*What you are asked to do*: Would you print the data below exactly, leaving out every picture?

*Supplied entries*:

--- START ---

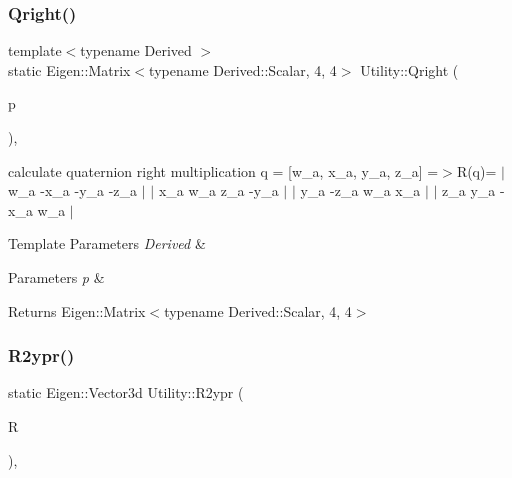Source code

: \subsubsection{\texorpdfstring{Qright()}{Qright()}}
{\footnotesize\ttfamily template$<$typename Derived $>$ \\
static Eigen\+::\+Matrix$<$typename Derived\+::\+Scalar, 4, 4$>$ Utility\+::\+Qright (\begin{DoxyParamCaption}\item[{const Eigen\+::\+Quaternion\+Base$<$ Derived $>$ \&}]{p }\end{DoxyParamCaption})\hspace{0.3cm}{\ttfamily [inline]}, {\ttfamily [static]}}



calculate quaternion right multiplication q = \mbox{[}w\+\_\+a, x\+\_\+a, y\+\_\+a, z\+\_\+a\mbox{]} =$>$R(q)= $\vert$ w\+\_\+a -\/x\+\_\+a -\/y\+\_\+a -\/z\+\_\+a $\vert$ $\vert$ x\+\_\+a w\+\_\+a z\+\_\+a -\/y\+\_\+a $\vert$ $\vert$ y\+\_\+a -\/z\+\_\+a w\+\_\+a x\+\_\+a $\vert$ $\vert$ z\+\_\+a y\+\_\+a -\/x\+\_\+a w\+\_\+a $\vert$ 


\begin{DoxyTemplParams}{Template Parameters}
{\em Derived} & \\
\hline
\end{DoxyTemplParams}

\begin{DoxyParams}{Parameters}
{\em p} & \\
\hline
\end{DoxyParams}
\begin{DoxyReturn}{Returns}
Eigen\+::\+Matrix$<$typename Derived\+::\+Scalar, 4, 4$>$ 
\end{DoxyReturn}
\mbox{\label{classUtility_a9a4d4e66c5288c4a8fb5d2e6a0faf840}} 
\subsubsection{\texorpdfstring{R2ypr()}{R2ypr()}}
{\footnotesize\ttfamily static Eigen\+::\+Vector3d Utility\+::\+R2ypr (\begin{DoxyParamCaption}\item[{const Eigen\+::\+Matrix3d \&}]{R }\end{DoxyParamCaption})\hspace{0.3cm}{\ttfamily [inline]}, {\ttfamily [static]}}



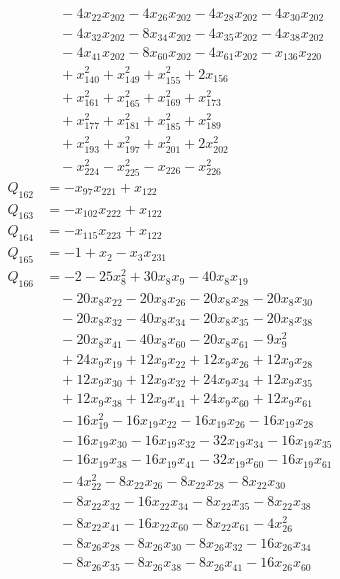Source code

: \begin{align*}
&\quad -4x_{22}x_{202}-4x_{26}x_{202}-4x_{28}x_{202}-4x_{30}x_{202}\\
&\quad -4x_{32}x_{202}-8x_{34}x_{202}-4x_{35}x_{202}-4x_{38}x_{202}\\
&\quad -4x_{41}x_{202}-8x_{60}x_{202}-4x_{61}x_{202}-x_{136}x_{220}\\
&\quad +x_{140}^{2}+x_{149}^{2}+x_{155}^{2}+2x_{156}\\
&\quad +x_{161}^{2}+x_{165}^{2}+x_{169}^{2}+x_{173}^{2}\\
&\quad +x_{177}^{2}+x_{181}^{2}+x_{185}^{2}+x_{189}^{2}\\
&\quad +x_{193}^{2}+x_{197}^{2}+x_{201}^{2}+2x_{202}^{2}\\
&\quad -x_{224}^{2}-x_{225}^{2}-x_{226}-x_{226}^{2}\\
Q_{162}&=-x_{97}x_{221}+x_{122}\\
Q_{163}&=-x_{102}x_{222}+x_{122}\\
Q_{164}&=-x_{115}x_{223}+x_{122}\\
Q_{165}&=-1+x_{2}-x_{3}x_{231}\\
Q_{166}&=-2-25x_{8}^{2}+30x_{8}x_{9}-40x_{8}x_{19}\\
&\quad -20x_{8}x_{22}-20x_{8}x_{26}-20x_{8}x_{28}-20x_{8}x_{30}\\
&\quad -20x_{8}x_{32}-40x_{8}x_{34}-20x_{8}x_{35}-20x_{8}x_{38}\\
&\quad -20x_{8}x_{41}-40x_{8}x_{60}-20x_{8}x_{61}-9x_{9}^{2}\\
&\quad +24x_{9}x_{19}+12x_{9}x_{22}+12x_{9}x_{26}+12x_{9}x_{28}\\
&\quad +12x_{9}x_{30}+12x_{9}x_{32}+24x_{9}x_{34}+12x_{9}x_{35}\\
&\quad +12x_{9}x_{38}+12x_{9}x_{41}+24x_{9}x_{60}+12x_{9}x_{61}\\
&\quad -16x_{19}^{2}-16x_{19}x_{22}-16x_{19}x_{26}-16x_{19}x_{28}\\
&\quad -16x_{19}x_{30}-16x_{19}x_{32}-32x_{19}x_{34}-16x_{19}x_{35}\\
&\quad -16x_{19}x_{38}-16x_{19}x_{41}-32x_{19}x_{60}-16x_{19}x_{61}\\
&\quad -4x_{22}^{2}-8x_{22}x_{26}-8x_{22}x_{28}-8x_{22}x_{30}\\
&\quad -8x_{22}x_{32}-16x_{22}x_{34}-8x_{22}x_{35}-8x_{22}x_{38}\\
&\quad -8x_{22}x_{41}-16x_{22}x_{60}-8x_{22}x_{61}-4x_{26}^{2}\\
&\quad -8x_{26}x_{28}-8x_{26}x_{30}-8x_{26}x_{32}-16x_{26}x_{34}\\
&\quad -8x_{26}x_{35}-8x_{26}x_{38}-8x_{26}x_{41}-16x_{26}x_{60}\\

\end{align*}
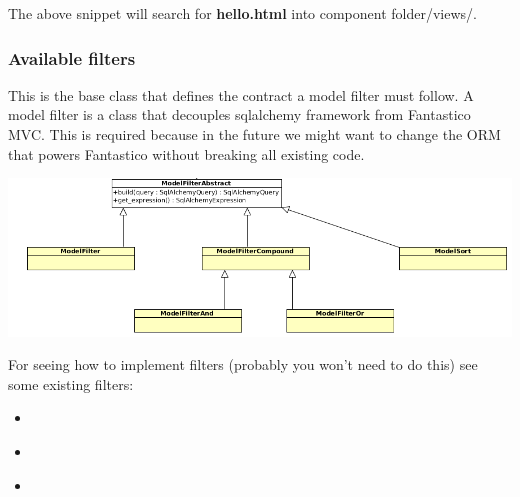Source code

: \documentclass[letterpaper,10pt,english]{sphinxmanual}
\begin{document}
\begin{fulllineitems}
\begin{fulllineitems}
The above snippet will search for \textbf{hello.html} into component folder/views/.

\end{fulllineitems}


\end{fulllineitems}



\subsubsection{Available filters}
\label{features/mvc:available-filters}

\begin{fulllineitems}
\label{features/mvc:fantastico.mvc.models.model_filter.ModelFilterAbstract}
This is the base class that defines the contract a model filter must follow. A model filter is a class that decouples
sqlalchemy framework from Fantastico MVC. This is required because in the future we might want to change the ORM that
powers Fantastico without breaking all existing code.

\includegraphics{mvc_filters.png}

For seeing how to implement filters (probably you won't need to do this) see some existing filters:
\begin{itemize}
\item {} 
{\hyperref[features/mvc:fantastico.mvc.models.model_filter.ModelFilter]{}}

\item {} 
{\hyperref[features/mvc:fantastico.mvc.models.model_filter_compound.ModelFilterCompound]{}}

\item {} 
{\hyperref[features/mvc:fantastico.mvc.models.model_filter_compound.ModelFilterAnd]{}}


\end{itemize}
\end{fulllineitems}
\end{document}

--- END ---

*Reply*:
Source code

: \subsubsection{\texorpdfstring{Qright()}{Qright()}}
{\footnotesize\ttfamily template$<$typename Derived $>$ \\
static Eigen\+::\+Matrix$<$typename Derived\+::\+Scalar, 4, 4$>$ Utility\+::\+Qright (\begin{DoxyParamCaption}\item[{const Eigen\+::\+Quaternion\+Base$<$ Derived $>$ \&}]{p }\end{DoxyParamCaption})\hspace{0.3cm}{\ttfamily [inline]}, {\ttfamily [static]}}



calculate quaternion right multiplication q = \mbox{[}w\+\_\+a, x\+\_\+a, y\+\_\+a, z\+\_\+a\mbox{]} =$>$R(q)= $\vert$ w\+\_\+a -\/x\+\_\+a -\/y\+\_\+a -\/z\+\_\+a $\vert$ $\vert$ x\+\_\+a w\+\_\+a z\+\_\+a -\/y\+\_\+a $\vert$ $\vert$ y\+\_\+a -\/z\+\_\+a w\+\_\+a x\+\_\+a $\vert$ $\vert$ z\+\_\+a y\+\_\+a -\/x\+\_\+a w\+\_\+a $\vert$ 


\begin{DoxyTemplParams}{Template Parameters}
{\em Derived} & \\
\hline
\end{DoxyTemplParams}

\begin{DoxyParams}{Parameters}
{\em p} & \\
\hline
\end{DoxyParams}
\begin{DoxyReturn}{Returns}
Eigen\+::\+Matrix$<$typename Derived\+::\+Scalar, 4, 4$>$ 
\end{DoxyReturn}
\mbox{\label{classUtility_a9a4d4e66c5288c4a8fb5d2e6a0faf840}} 
\subsubsection{\texorpdfstring{R2ypr()}{R2ypr()}}
{\footnotesize\ttfamily static Eigen\+::\+Vector3d Utility\+::\+R2ypr (\begin{DoxyParamCaption}\item[{const Eigen\+::\+Matrix3d \&}]{R }\end{DoxyParamCaption})\hspace{0.3cm}{\ttfamily [inline]}, {\ttfamily [static]}}



Source code

: \begin{align*}
&\quad -4x_{22}x_{202}-4x_{26}x_{202}-4x_{28}x_{202}-4x_{30}x_{202}\\
&\quad -4x_{32}x_{202}-8x_{34}x_{202}-4x_{35}x_{202}-4x_{38}x_{202}\\
&\quad -4x_{41}x_{202}-8x_{60}x_{202}-4x_{61}x_{202}-x_{136}x_{220}\\
&\quad +x_{140}^{2}+x_{149}^{2}+x_{155}^{2}+2x_{156}\\
&\quad +x_{161}^{2}+x_{165}^{2}+x_{169}^{2}+x_{173}^{2}\\
&\quad +x_{177}^{2}+x_{181}^{2}+x_{185}^{2}+x_{189}^{2}\\
&\quad +x_{193}^{2}+x_{197}^{2}+x_{201}^{2}+2x_{202}^{2}\\
&\quad -x_{224}^{2}-x_{225}^{2}-x_{226}-x_{226}^{2}\\
Q_{162}&=-x_{97}x_{221}+x_{122}\\
Q_{163}&=-x_{102}x_{222}+x_{122}\\
Q_{164}&=-x_{115}x_{223}+x_{122}\\
Q_{165}&=-1+x_{2}-x_{3}x_{231}\\
Q_{166}&=-2-25x_{8}^{2}+30x_{8}x_{9}-40x_{8}x_{19}\\
&\quad -20x_{8}x_{22}-20x_{8}x_{26}-20x_{8}x_{28}-20x_{8}x_{30}\\
&\quad -20x_{8}x_{32}-40x_{8}x_{34}-20x_{8}x_{35}-20x_{8}x_{38}\\
&\quad -20x_{8}x_{41}-40x_{8}x_{60}-20x_{8}x_{61}-9x_{9}^{2}\\
&\quad +24x_{9}x_{19}+12x_{9}x_{22}+12x_{9}x_{26}+12x_{9}x_{28}\\
&\quad +12x_{9}x_{30}+12x_{9}x_{32}+24x_{9}x_{34}+12x_{9}x_{35}\\
&\quad +12x_{9}x_{38}+12x_{9}x_{41}+24x_{9}x_{60}+12x_{9}x_{61}\\
&\quad -16x_{19}^{2}-16x_{19}x_{22}-16x_{19}x_{26}-16x_{19}x_{28}\\
&\quad -16x_{19}x_{30}-16x_{19}x_{32}-32x_{19}x_{34}-16x_{19}x_{35}\\
&\quad -16x_{19}x_{38}-16x_{19}x_{41}-32x_{19}x_{60}-16x_{19}x_{61}\\
&\quad -4x_{22}^{2}-8x_{22}x_{26}-8x_{22}x_{28}-8x_{22}x_{30}\\
&\quad -8x_{22}x_{32}-16x_{22}x_{34}-8x_{22}x_{35}-8x_{22}x_{38}\\
&\quad -8x_{22}x_{41}-16x_{22}x_{60}-8x_{22}x_{61}-4x_{26}^{2}\\
&\quad -8x_{26}x_{28}-8x_{26}x_{30}-8x_{26}x_{32}-16x_{26}x_{34}\\
&\quad -8x_{26}x_{35}-8x_{26}x_{38}-8x_{26}x_{41}-16x_{26}x_{60}\\

\end{align*}
Source code

: \documentclass[letterpaper,10pt,english]{sphinxmanual}
\begin{document}
\begin{fulllineitems}
\begin{fulllineitems}
The above snippet will search for \textbf{hello.html} into component folder/views/.

\end{fulllineitems}


\end{fulllineitems}



\subsubsection{Available filters}
\label{features/mvc:available-filters}

\begin{fulllineitems}
\label{features/mvc:fantastico.mvc.models.model_filter.ModelFilterAbstract}
This is the base class that defines the contract a model filter must follow. A model filter is a class that decouples
sqlalchemy framework from Fantastico MVC. This is required because in the future we might want to change the ORM that
powers Fantastico without breaking all existing code.

\includegraphics{mvc_filters.png}

For seeing how to implement filters (probably you won't need to do this) see some existing filters:
\begin{itemize}
\item {} 
{\hyperref[features/mvc:fantastico.mvc.models.model_filter.ModelFilter]{}}

\item {} 
{\hyperref[features/mvc:fantastico.mvc.models.model_filter_compound.ModelFilterCompound]{}}

\item {} 
{\hyperref[features/mvc:fantastico.mvc.models.model_filter_compound.ModelFilterAnd]{}}


\end{itemize}
\end{fulllineitems}
\end{document}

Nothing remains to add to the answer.